— Problem —
Copy out each line from the material where the word "screenshots" is found.

— Source material —
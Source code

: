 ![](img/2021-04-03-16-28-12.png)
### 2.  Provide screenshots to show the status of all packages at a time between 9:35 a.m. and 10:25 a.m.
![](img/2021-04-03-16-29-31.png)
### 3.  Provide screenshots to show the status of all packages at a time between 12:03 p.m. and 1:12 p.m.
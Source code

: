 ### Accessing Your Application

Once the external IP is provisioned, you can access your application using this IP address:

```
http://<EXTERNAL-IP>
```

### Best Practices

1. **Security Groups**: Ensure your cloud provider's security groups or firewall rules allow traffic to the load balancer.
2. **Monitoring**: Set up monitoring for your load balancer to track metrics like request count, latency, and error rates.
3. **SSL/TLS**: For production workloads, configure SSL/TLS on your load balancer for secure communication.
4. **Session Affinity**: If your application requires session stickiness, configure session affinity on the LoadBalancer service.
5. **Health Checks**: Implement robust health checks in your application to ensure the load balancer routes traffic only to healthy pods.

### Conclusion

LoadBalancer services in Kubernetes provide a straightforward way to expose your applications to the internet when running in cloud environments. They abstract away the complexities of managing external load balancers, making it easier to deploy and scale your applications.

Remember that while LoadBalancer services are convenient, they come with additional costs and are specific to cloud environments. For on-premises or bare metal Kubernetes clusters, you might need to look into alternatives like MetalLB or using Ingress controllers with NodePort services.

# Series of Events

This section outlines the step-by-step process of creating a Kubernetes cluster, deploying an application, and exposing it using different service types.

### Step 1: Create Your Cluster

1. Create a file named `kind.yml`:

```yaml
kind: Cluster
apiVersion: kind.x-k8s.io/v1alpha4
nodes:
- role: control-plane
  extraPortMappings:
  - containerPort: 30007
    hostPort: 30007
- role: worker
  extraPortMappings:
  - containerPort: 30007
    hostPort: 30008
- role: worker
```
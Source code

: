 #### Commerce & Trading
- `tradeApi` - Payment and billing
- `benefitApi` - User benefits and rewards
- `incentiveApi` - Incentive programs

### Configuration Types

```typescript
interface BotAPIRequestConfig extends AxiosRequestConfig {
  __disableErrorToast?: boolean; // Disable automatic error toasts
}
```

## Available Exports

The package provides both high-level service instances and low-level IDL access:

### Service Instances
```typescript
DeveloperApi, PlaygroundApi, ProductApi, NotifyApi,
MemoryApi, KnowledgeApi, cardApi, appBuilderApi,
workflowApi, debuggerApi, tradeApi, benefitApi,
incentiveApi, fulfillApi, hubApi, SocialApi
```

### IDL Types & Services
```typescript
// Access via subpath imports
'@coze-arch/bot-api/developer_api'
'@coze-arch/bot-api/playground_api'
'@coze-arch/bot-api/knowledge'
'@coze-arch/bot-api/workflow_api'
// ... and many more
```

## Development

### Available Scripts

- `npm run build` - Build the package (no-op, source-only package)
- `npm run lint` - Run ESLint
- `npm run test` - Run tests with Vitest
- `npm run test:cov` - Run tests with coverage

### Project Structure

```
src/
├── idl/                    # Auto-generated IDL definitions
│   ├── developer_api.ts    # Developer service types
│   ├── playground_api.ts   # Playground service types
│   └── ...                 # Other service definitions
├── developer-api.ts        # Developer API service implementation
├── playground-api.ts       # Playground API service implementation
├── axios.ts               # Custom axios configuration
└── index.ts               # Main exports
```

— Result for this exercise —
### 2.  Provide screenshots to show the status of all packages at a time between 9:35 a.m. and 10:25 a.m.
### 3.  Provide screenshots to show the status of all packages at a time between 12:03 p.m. and 1:12 p.m.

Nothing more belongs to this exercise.